→ ASSIGNMENT:
Among the records below, count the lines where "simple" occurs, and report that total alone.

→ EXTRACTED DATA:

***

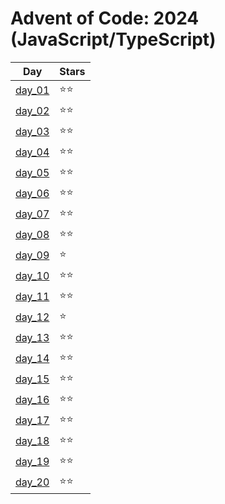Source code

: # Advent of Code: 2024 (JavaScript/TypeScript)

| Day              | Stars  |
| ---------------- | ------ |
| [day_01](day_01) | ⭐️⭐️ |
| [day_02](day_02) | ⭐️⭐️ |
| [day_03](day_03) | ⭐️⭐️ |
| [day_04](day_04) | ⭐️⭐️ |
| [day_05](day_05) | ⭐️⭐️ |
| [day_06](day_06) | ⭐️⭐️ |
| [day_07](day_07) | ⭐️⭐️ |
| [day_08](day_08) | ⭐️⭐️ |
| [day_09](day_09) | ⭐️    |
| [day_10](day_10) | ⭐️⭐️ |
| [day_11](day_11) | ⭐️⭐️ |
| [day_12](day_12) | ⭐️    |
| [day_13](day_13) | ⭐️⭐️ |
| [day_14](day_14) | ⭐️⭐️ |
| [day_15](day_15) | ⭐️⭐️ |
| [day_16](day_16) | ⭐️⭐️ |
| [day_17](day_17) | ⭐️⭐️ |
| [day_18](day_18) | ⭐️⭐️ |
| [day_19](day_19) | ⭐️⭐️ |
| [day_20](day_20) | ⭐️⭐️ |
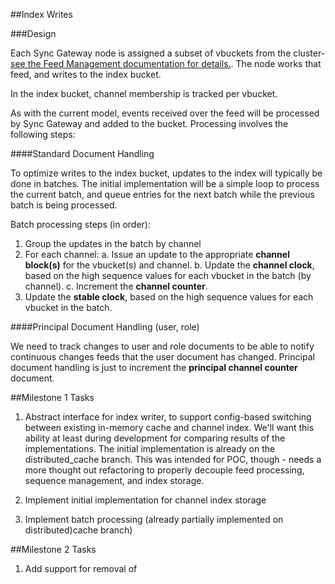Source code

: ##Index Writes

###Design

Each Sync Gateway node is assigned a subset of vbuckets from the cluster- [see the Feed Management documentation for details.](feed_management.md).  The node works that feed, and writes to the index bucket.

In the index bucket, channel membership is tracked per vbucket.

As with the current model, events received over the feed will be processed by Sync Gateway and added to the bucket.  Processing involves the following steps:

####Standard Document Handling

To optimize writes to the index bucket, updates to the index will typically be done in batches.  The initial implementation will be a simple loop to process the current batch, and queue entries for the next batch while the previous batch is being processed.

Batch processing steps (in order):

  1. Group the updates in the batch by channel
  2. For each channel:
    a. Issue an update to the appropriate **channel block(s)** for the vbucket(s) and channel.
    b. Update the **channel clock**, based on the high sequence values for each vbucket in the batch (by channel).
    c. Increment the **channel counter**.
  3. Update the **stable clock**, based on the high sequence values for each vbucket in the batch.


####Principal Document Handling (user, role)

We need to track changes to user and role documents to be able to notify continuous changes feeds that the user document has changed.  Principal document handling is just to increment the **principal channel counter** document.



##Milestone 1 Tasks

 1. Abstract interface for index writer, to support config-based switching between existing in-memory cache and channel index. We'll want this ability at least during development for comparing
 results of the implementations.  The initial implementation is already on the distributed_cache branch.  This was intended for POC, though - needs a more thought out refactoring to properly
 decouple feed processing, sequence management, and index storage.

 2. Implement initial implementation for channel index storage

 3. Implement batch processing (already partially implemented on distributed)cache branch)


##Milestone 2 Tasks

  1. Add support for removal of
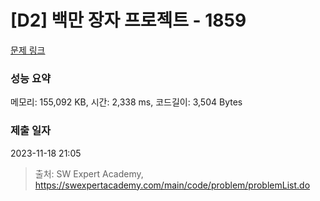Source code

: # [D2] 백만 장자 프로젝트 - 1859 

[문제 링크](https://swexpertacademy.com/main/code/problem/problemDetail.do?contestProbId=AV5LrsUaDxcDFAXc) 

### 성능 요약

메모리: 155,092 KB, 시간: 2,338 ms, 코드길이: 3,504 Bytes

### 제출 일자

2023-11-18 21:05



> 출처: SW Expert Academy, https://swexpertacademy.com/main/code/problem/problemList.do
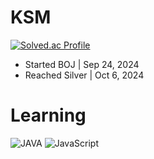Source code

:# KSM
[![Solved.ac Profile](http://mazassumnida.wtf/api/v2/generate_badge?boj=ksm008)](https://solved.ac/ksm008/)
- Started BOJ | Sep 24, 2024
- Reached Silver | Oct 6, 2024

# Learning
![JAVA](https://img.shields.io/badge/Java-007396.svg?&style=for-the-badge&logo=Java&logoColor=white)
![JavaScript](https://img.shields.io/badge/JavaScript-F7DF1E.svg?&style=for-the-badge&logo=JavaScript&logoColor=white)


<!---
- 👋 Hi, I’m @ksm008
- 👀 I’m interested in ...
- 🌱 I’m currently learning ...
- 💞️ I’m looking to collaborate on ...
- 📫 How to reach me ...
- 😄 Pronouns: ...
- ⚡ Fun fact: ...


ksm008/ksm008 is a ✨ special ✨ repository because its `README.md` (this file) appears on your GitHub profile.
You can click the Preview link to take a look at your changes.
--->
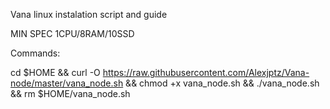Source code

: Vana linux instalation script and guide

MIN SPEC
1CPU/8RAM/10SSD

Commands:

cd $HOME && curl -O https://raw.githubusercontent.com/Alexjptz/Vana-node/master/vana_node.sh && chmod +x vana_node.sh && ./vana_node.sh && rm $HOME/vana_node.sh
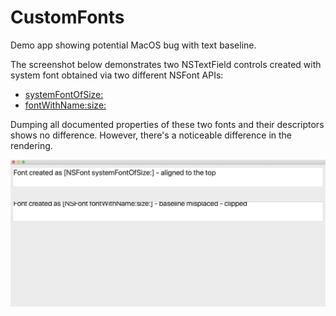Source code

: # CustomFonts
Demo app showing potential MacOS bug with text baseline. 

The screenshot below demonstrates two NSTextField controls created with system font obtained via two different NSFont APIs:
- [systemFontOfSize:](./main.mm#L55)
- [fontWithName:size:](./main.mm#L59)

Dumping all documented properties of these two fonts and their descriptors shows no difference. However, there's a noticeable difference in the rendering.

![Screenshot](./screenshot.png)
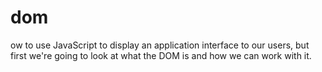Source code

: # dom
ow to use JavaScript to display an application interface to our users, but first we're going to look at what the DOM is and how we can work with it.
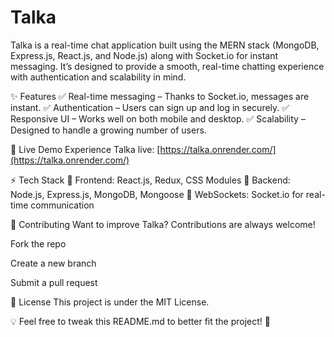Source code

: <h1>Talka</h1>
Talka is a real-time chat application built using the MERN stack (MongoDB, Express.js, React.js, and Node.js) along with Socket.io for instant messaging. It’s designed to provide a smooth, real-time chatting experience with authentication and scalability in mind.

✨ Features
✅ Real-time messaging – Thanks to Socket.io, messages are instant.
✅ Authentication – Users can sign up and log in securely.
✅ Responsive UI – Works well on both mobile and desktop.
✅ Scalability – Designed to handle a growing number of users.

🚀 Live Demo
Experience Talka live: [https://talka.onrender.com/](https://talka.onrender.com/)

⚡ Tech Stack
🔹 Frontend: React.js, Redux, CSS Modules
🔹 Backend: Node.js, Express.js, MongoDB, Mongoose
🔹 WebSockets: Socket.io for real-time communication

🤝 Contributing
Want to improve Talka? Contributions are always welcome!

Fork the repo

Create a new branch

Submit a pull request

📜 License
This project is under the MIT License.

💡 Feel free to tweak this README.md to better fit the project! 🚀
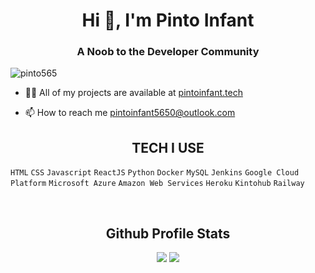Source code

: <h1 align="center">Hi 👋, I'm Pinto Infant</h1>
<h3 align="center">A Noob to the Developer Community</h3>

<p align="left"> <img src="https://komarev.com/ghpvc/?username=pinto565&label=Profile%20views&color=0e75b6&style=flat" alt="pinto565" /> </p>

- 👨‍💻 All of my projects are available at [pintoinfant.tech](pintoinfant.tech)

- 📫 How to reach me pintoinfant5650@outlook.com

<h2 align="center">TECH I USE</h2>

  `HTML` `CSS` `Javascript` `ReactJS` `Python` `Docker` `MySQL` `Jenkins` `Google Cloud Platform` `Microsoft Azure` `Amazon Web Services` `Heroku` `Kintohub` `Railway`



<br>


<h2 align="center">Github Profile Stats</h2>
<p align="center">
     <img src="http://github-readme-streak-stats.herokuapp.com?user=Pinto565&fire=42B883&ring=42B883&currStreakLabel=42B883">
    <img src="https://github-readme-stats.vercel.app/api?username=Pinto565&theme=vue&show_icons=true&">
</p>
<!--<p align="center">
  <img src="https://activity-graph.herokuapp.com/graph?username=Pinto565&bg_color=fff&color=708090&line=42B883&point=42B883&area=true&hide_border=true">
  </p>
<br>

<p align="center">
     <img src="https://github-readme-stats.vercel.app/api/top-langs/?username=Pinto565&hide=pug">
</p>-->
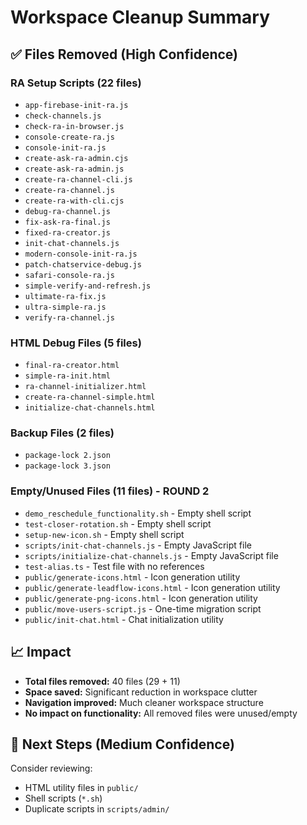 # Workspace Cleanup Summary

## ✅ Files Removed (High Confidence)

### RA Setup Scripts (22 files)
- `app-firebase-init-ra.js`
- `check-channels.js`
- `check-ra-in-browser.js`
- `console-create-ra.js`
- `console-init-ra.js`
- `create-ask-ra-admin.cjs`
- `create-ask-ra-admin.js`
- `create-ra-channel-cli.js`
- `create-ra-channel.js`
- `create-ra-with-cli.cjs`
- `debug-ra-channel.js`
- `fix-ask-ra-final.js`
- `fixed-ra-creator.js`
- `init-chat-channels.js`
- `modern-console-init-ra.js`
- `patch-chatservice-debug.js`
- `safari-console-ra.js`
- `simple-verify-and-refresh.js`
- `ultimate-ra-fix.js`
- `ultra-simple-ra.js`
- `verify-ra-channel.js`

### HTML Debug Files (5 files)
- `final-ra-creator.html`
- `simple-ra-init.html`
- `ra-channel-initializer.html`
- `create-ra-channel-simple.html`
- `initialize-chat-channels.html`

### Backup Files (2 files)
- `package-lock 2.json`
- `package-lock 3.json`

### Empty/Unused Files (11 files) - **ROUND 2**
- `demo_reschedule_functionality.sh` - Empty shell script
- `test-closer-rotation.sh` - Empty shell script  
- `setup-new-icon.sh` - Empty shell script
- `scripts/init-chat-channels.js` - Empty JavaScript file
- `scripts/initialize-chat-channels.js` - Empty JavaScript file
- `test-alias.ts` - Test file with no references
- `public/generate-icons.html` - Icon generation utility
- `public/generate-leadflow-icons.html` - Icon generation utility
- `public/generate-png-icons.html` - Icon generation utility
- `public/move-users-script.js` - One-time migration script
- `public/init-chat.html` - Chat initialization utility

## 📈 Impact
- **Total files removed:** 40 files (29 + 11)
- **Space saved:** Significant reduction in workspace clutter
- **Navigation improved:** Much cleaner workspace structure
- **No impact on functionality:** All removed files were unused/empty

## 🔄 Next Steps (Medium Confidence)
Consider reviewing:
- HTML utility files in `public/`
- Shell scripts (`*.sh`)
- Duplicate scripts in `scripts/admin/`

***

→ ANSWER:
5